RECORDS PROVIDED:
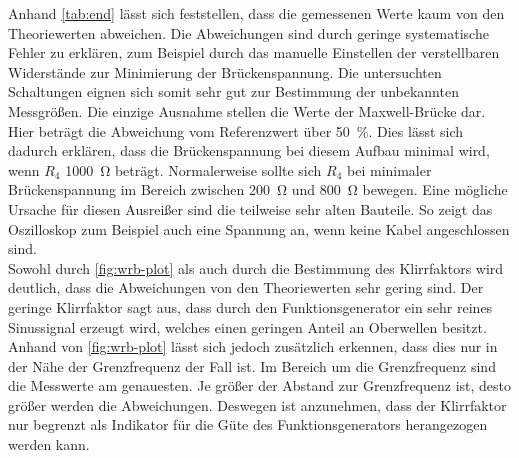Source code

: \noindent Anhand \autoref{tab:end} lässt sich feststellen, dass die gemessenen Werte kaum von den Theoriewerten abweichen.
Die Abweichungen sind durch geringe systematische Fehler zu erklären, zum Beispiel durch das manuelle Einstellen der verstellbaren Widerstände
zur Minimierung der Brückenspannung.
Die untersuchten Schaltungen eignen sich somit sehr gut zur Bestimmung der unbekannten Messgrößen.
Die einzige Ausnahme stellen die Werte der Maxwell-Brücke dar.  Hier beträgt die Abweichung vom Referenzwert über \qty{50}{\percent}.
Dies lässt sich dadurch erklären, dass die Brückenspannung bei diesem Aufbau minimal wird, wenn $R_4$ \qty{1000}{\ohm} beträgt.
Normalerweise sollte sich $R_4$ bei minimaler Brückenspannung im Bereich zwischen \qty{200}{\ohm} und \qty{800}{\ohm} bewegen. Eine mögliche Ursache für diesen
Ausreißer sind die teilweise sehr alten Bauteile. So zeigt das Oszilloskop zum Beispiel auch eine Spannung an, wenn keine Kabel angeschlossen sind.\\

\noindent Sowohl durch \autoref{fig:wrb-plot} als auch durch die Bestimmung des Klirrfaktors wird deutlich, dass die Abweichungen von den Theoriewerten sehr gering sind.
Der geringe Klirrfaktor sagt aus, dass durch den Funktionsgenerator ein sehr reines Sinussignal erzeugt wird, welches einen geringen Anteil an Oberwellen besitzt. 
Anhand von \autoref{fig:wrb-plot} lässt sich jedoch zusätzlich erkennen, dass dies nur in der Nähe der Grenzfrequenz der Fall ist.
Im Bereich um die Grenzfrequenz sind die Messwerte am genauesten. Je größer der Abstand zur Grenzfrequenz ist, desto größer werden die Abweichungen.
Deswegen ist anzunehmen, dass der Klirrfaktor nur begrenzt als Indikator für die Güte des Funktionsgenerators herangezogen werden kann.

EXERCISE OBJECTIVE: Give the data above again, exactly, with every picture removed.

PROBLEM SOLUTION:
Source code

: \noindent Anhand \autoref{tab:end} lässt sich feststellen, dass die gemessenen Werte kaum von den Theoriewerten abweichen.
Die Abweichungen sind durch geringe systematische Fehler zu erklären, zum Beispiel durch das manuelle Einstellen der verstellbaren Widerstände
zur Minimierung der Brückenspannung.
Die untersuchten Schaltungen eignen sich somit sehr gut zur Bestimmung der unbekannten Messgrößen.
Die einzige Ausnahme stellen die Werte der Maxwell-Brücke dar.  Hier beträgt die Abweichung vom Referenzwert über \qty{50}{\percent}.
Dies lässt sich dadurch erklären, dass die Brückenspannung bei diesem Aufbau minimal wird, wenn $R_4$ \qty{1000}{\ohm} beträgt.
Normalerweise sollte sich $R_4$ bei minimaler Brückenspannung im Bereich zwischen \qty{200}{\ohm} und \qty{800}{\ohm} bewegen. Eine mögliche Ursache für diesen
Ausreißer sind die teilweise sehr alten Bauteile. So zeigt das Oszilloskop zum Beispiel auch eine Spannung an, wenn keine Kabel angeschlossen sind.\\

\noindent Sowohl durch \autoref{fig:wrb-plot} als auch durch die Bestimmung des Klirrfaktors wird deutlich, dass die Abweichungen von den Theoriewerten sehr gering sind.
Der geringe Klirrfaktor sagt aus, dass durch den Funktionsgenerator ein sehr reines Sinussignal erzeugt wird, welches einen geringen Anteil an Oberwellen besitzt. 
Anhand von \autoref{fig:wrb-plot} lässt sich jedoch zusätzlich erkennen, dass dies nur in der Nähe der Grenzfrequenz der Fall ist.
Im Bereich um die Grenzfrequenz sind die Messwerte am genauesten. Je größer der Abstand zur Grenzfrequenz ist, desto größer werden die Abweichungen.
Deswegen ist anzunehmen, dass der Klirrfaktor nur begrenzt als Indikator für die Güte des Funktionsgenerators herangezogen werden kann.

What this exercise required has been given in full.